It reminds me of the mystic Mother Julian of Norwich, who is famous for her saying “all shall be well.” Mother Julian lived through, and survived, the Bubonic Plague and the Peasant’s Revolt. Catastrophe visits every century. We are not unique. Yet, amidst all that turmoil she set down her mystical visions in a book, Revelations of Divine Love.
I do not think that you need be a theist to contemplate that we need a great deal more love, empathy and compassion in our world. Julian of Norwich was an anchorite. She was literally isolated from the world, immersed in prayer, fasting and entertaining the angels of revelation, which she shared first with the people of Norwich, and then with the wider world.
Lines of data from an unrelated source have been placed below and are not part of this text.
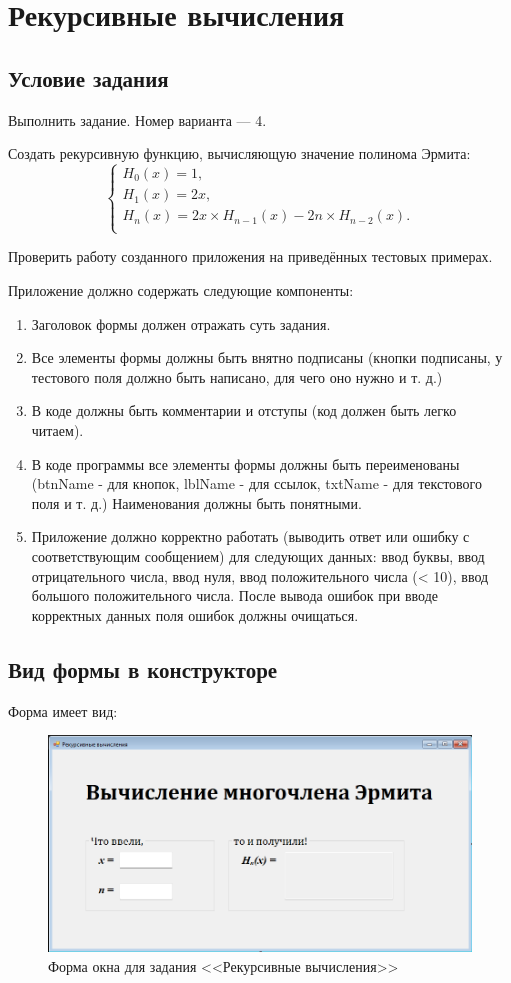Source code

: \section{Рекурсивные вычисления}
\subsection{Условие задания}
Выполнить задание. Номер варианта --- 4.

Создать рекурсивную функцию, вычисляющую значение полинома Эрмита:
\begin{equation}
\begin{cases}
     H_0(x) = 1,\\
     H_1(x) = 2x,\\
     H_n(x) = 2x \times H_{n-1}(x) - 2n \times H_{n-2}(x).\\
\end{cases}
\end{equation}

Проверить работу созданного приложения на приведённых тестовых примерах. 

Приложение должно содержать следующие компоненты:
\begin{enumerate}
\item Заголовок формы должен отражать суть задания.
\item Все элементы формы должны быть внятно подписаны (кнопки подписаны, у тестового поля должно быть написано, для чего оно нужно и т. д.)
\item В коде должны быть комментарии и отступы (код должен быть легко читаем).
\item В коде программы все элементы формы должны быть переименованы (btnName -  для кнопок, lblName - для ссылок, txtName - для текстового поля и т. д.) Наименования должны быть понятными.
\item Приложение должно корректно работать (выводить ответ или ошибку с соответствующим сообщением) для следующих данных: ввод буквы, ввод отрицательного числа, ввод нуля, ввод положительного числа (< 10), ввод большого положительного числа. После вывода ошибок при вводе корректных данных поля ошибок должны очищаться.
\end{enumerate}

\subsection{Вид формы в конструкторе}
Форма имеет вид:

\begin{figure}
\centering
\includegraphics[width=0.5\linewidth]{images/recursive-calculations/form.png}
\caption{Форма окна для задания <<Рекурсивные вычисления>>}
\label{recursive-calculations-form}
\end{figure}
Isolation can be hard, and harder still for some who rely on literal human connection on a daily basis. But perhaps there is a missed opportunity. A student of mine wrote a wonderful dialogue between grief and gratitude this week. To immerse yourself in loss alone is to miss the connection with its twin, gratitude. There will be death, but everything will be alright.
I am revisiting a poem written for NaPoWriMo 2020 this week, tweaking it and revising. The brief was to write about something handmade, but is really a litany of gratitude.
Handmade Once, a Celtic knot clock was in the Christmas box. Also, hand painted silk scarves, a Technicolor Joseph’s coat shawl made way back in the early 1970s, knitted coffee mug cozies. Each year, jars of pumpkin chutney, blackberry jam, apple jelly - gifts the visitor brings to the door. Decade after decade, the meals my mother made daily, casseroles from leftover ham at Easter, tuna melts on Fridays for when I got off the bus from college. Once, My father’s hand touched my mother’s shoulder. She turned towards him and let me in. Copyright© Bee Smith, 2020. All rights reserved
The world is going through heavy weather. We know multiple kinds of bereavement. But there is much to be grateful for, too. I am reminded that Quakers write not obituaries, but testimonies “to the grace of God as lived in the life of X”, giving thanks and celebrating the luminosity of a life well lived. Gratitude can help us navigate and mediate grief.